Кто посообразительнее, уже в мед.корпус сбегал. Смотрю – медик несётся во всю прыть. Одна она со мной, конечно, не справилась – физрука позвала.
И вот я в изоляторе. Давно мечтала сюда заглянуть. Святая-святых. Здесь детей держат силой (это наши под большим секретом рассказывали) и взаперти, на улицу не пускают и мажут какой-то таинственной красной мазью. Симпатичненько так. Давно мечтала ею измазаться.
– Ало, нам нужна машина в город, – слышу за стеной голос медсестры.
Меня уже упаковали в гипс по самую попу и уложили в постельку. Из изолятора я попала в какой-то районный медпункт, там быстренько сделали снимок – перелом берцовой кости левой ноги. Теперь отвезут домой, к родителям – вот те обрадуются!
А дома я залегаю в кроватку на долгих два с половиной месяца. Все лето – коту под хвост, коротко говоря.
– Вот тогда-то меня и обеспечили книгами по самую крышечку, Мирошечка моя нечитающая!

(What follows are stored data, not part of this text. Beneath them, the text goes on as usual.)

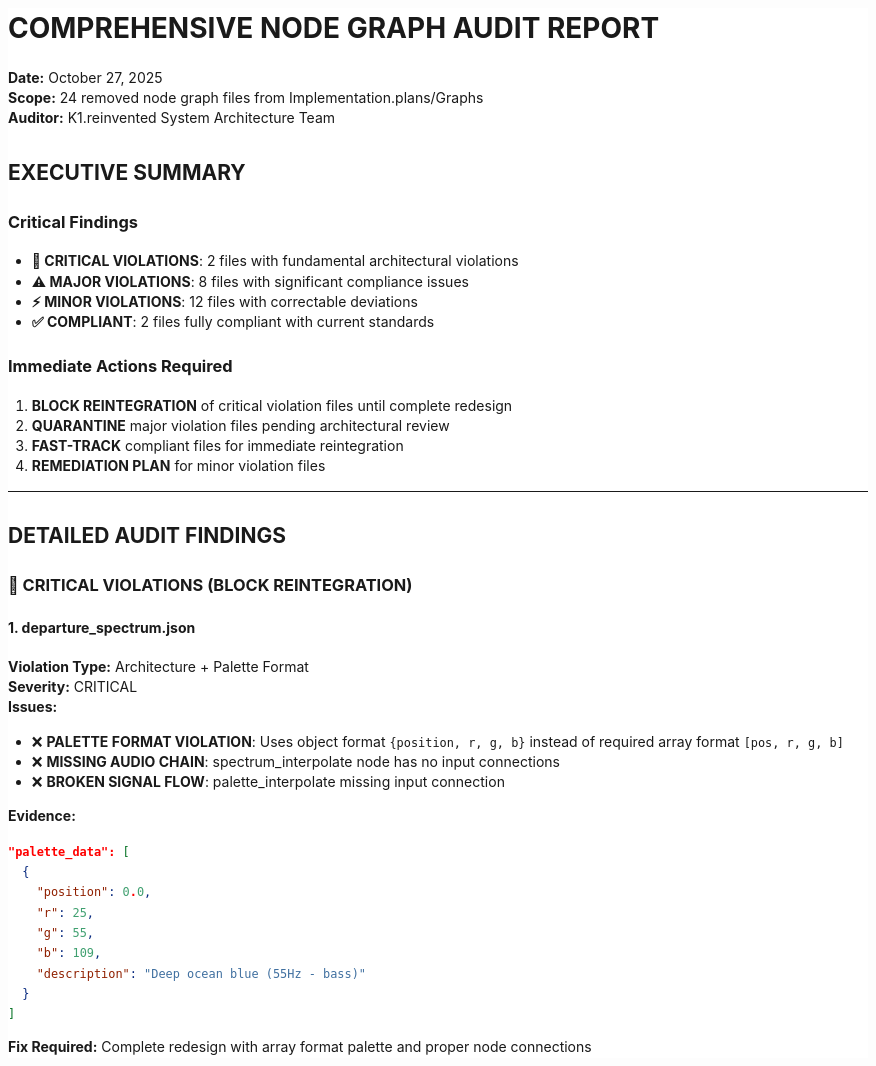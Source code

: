 # COMPREHENSIVE NODE GRAPH AUDIT REPORT
**Date:** October 27, 2025  
**Scope:** 24 removed node graph files from Implementation.plans/Graphs  
**Auditor:** K1.reinvented System Architecture Team  

## EXECUTIVE SUMMARY

### Critical Findings
- **🚨 CRITICAL VIOLATIONS**: 2 files with fundamental architectural violations
- **⚠️ MAJOR VIOLATIONS**: 8 files with significant compliance issues  
- **⚡ MINOR VIOLATIONS**: 12 files with correctable deviations
- **✅ COMPLIANT**: 2 files fully compliant with current standards

### Immediate Actions Required
1. **BLOCK REINTEGRATION** of critical violation files until complete redesign
2. **QUARANTINE** major violation files pending architectural review
3. **FAST-TRACK** compliant files for immediate reintegration
4. **REMEDIATION PLAN** for minor violation files

---

## DETAILED AUDIT FINDINGS

### 🚨 CRITICAL VIOLATIONS (BLOCK REINTEGRATION)

#### 1. departure_spectrum.json
**Violation Type:** Architecture + Palette Format  
**Severity:** CRITICAL  
**Issues:**
- ❌ **PALETTE FORMAT VIOLATION**: Uses object format `{position, r, g, b}` instead of required array format `[pos, r, g, b]`
- ❌ **MISSING AUDIO CHAIN**: spectrum_interpolate node has no input connections
- ❌ **BROKEN SIGNAL FLOW**: palette_interpolate missing input connection

**Evidence:**
```json
"palette_data": [
  {
    "position": 0.0,
    "r": 25,
    "g": 55,
    "b": 109,
    "description": "Deep ocean blue (55Hz - bass)"
  }
]
```

**Fix Required:** Complete redesign with array format palette and proper node connections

– Ого, – сочувствует дочь.
А я продолжаю. Мама договорилась с библиотекой, и мне, в порядке исключения, выдали целую гору книг. Обычно – не больше пяти в руки давали. Но для больных поблажки.
Посмотрела я на эту гору и ахнула! И ни одной картинки! Каждая книга – не меньше, чем двести страниц! Хвалёный всеми Жюль Верн, ещё какие приключения. Про пиратов. Про острова. Про лето в какой-то Тмутаракани.
– Где-где? – уточняет Мирошка.
– Это значит – далеко очень, – Слушай дальше.
Открыла я первую книгу из стопки, читаю. И так мне стало неинтересно! И так мне тоскливо стало от всех этих «морских шлюпок, узлов и пиратов»! Сплошная полундра! И нога ещё чешется под гипсом до невозможности!
Достала бабушкину спицу, залезла под гипс и шурую туда-сюда. Фууухх, облегчение какое! Из гипса вывалился синюшный сгусток. Ого, даже синяки сохнут под этой кольчугой! А сама прямо счастье испытываю невероятное после чесания. Всей своей шкуркой неокрепшей! Не то что от книг без картинок в двести страниц. И Жюль Верна читать не хочу! Ну его!
Так и не прочитала я в то лето ни одной библиотечной книги. Вот если бы я сама выбирала! Но кто ж меня хромую туда пустит? На руках что ли нести – людей пугать? А было у меня занятие поважнее.
– Мама, я, когда выздоровею, можно на последнюю смену поеду? Я же ещё успею попасть? – спрашивала я у мамы.
Мне почему-то после перелома очень-очень захотелось назад. Помню, что в лагере было скучно, заняться нечем, но когда я оказалась дома, почему-то все стало наоборот. Скука забылась, а все хорошее вспомнилось. Ребята, прогулки, игры.
– Почему, Мирошка, так всегда – всегда хочется туда, где совсем недавно было плохо?
– Неа, – говорит моя девочка, – А мне дома хорошо! Я назад в лагерь не хочу.
Я отмечаю дочкин прозорливый ум и продолжаю рассказ, как изо всех сил готовилась к поездке. Мне почему-то очень хотелось вернуться назад в лагерь, точно у меня там остались недоделанные дела. Я же не знала, что нога срастётся в аккурат к первому сентября, и никакой лагерь этим летом мне уже не светит. Но я жила надеждами – и это было здорово.
И полосовала мамины журналы. Все, какие нашла! «Крестьянка», «Домоводство», «За рулём». Ой, это уже папин. Я делала заготовки для бумажных гирлянд. И мечтала, что окончу их вместе с девочками из своего отряда.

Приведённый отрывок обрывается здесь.